関西圏中心に、教育や子ども・若者に関する情報発信を主に行います。

「違法な上司の命令」に部下は従う必要はあるのか?

2012-02-15 22:41:23 | ニュース

最近、このブログをツイッターやフェイスブックなどで紹介してくださった方がいるようで、ここ2~3日、アクセス数が急増しています。たいへんありがたいことです。この場をお借りして、あらためてアクセスしていただいたみなさんに、お礼を申し上げます。

さて、今日はやはり、例の大阪市職員の組合活動や政治活動に関するアンケート調査の件でしょうか。これについては、次のような記事が出ています。

http://www.asahi.com/kansai/sumai/news/OSK201202150019.html(橋下市長、職員調査「法の範囲で」質問の見直し示唆:朝日新聞ネット配信記事2012年2月15日付け)

http://www.asahi.com/kansai/sumai/news/OSK201202140023.html?ref=recc (「大阪市の職員調査は不当」労組、府労委に救済申し立て:朝日新聞ネット配信記事2012年2月14日付け)

いよいよ大阪市の職員労組側も、黙ってはいられないということで、抗議や救済申し立ての動きに本格的に動き始めたようですね。また、ツイッターなどを見ていますと、全国各地の弁護士会や労働組合などからも、このようなアンケート調査を実施しようとする橋下市長への批判、抗議などが相次いでいるようです。

さらに、大阪市教委は次の記事にあるとおり、このアンケート調査を市の教職員に実施することをいったん、見合わせたようです。(ただし、教育基本条例案の修正案は、この前の府の修正案を前提としたものを議会に出すようですが。)

http://www.asahi.com/kansai/sumai/news/OSK201202140054.html (事務局が教育基本条例素案を提出、大阪市教委:朝日新聞ネット配信記事2012年2月14日付け)

そして、今日の一番上に紹介した記事にあるように、「質問の見直し」ということに一応、橋下市長も話をもっていかざるをえない段階に来ているようです。

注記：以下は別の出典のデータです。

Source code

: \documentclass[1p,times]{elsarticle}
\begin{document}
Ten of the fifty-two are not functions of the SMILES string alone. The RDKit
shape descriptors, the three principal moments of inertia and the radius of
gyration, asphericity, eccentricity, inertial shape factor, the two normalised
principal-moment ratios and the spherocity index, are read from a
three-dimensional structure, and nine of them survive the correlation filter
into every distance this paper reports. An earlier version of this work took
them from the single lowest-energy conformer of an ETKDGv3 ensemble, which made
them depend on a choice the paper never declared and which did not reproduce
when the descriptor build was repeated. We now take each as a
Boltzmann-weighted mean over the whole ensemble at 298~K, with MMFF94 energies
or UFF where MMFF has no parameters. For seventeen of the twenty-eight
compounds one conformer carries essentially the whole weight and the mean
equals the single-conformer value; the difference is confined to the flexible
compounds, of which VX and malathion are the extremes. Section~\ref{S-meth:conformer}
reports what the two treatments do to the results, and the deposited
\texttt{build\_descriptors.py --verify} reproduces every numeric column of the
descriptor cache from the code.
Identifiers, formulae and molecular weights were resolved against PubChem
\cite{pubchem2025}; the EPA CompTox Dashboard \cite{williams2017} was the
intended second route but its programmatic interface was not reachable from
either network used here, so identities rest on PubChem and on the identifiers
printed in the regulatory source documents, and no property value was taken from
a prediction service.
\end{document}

また、この記事の最後にあるように、このアンケート調査について「全責任と全権限は僕にある」と橋下市長は言ったわけです。ということは、この調査に憲法違反その他の法令違反があるとすれば、それは市長の責任。なにしろ、この調査に関する「全責任と全権限」は市長にあると、マスメディアを通じて自ら言ったわけですから、もう逃げられませんね。

ちなみに、大阪弁護士会は下記のとおり、このアンケート調査の実施について、職員の「思想信条の自由」「政治活動の自由」「労働組合活動の自由」の侵害の危険性を指摘しています。つまり、憲法違反の疑いが濃い調査だと、大阪弁護士会は言うわけです。

http://www.osakaben.or.jp/web/03_speak/02_seimei.php (大阪弁護士会会長声明:大阪市職員に対する労使関係に関するアンケート調査の中止を求める会長声明)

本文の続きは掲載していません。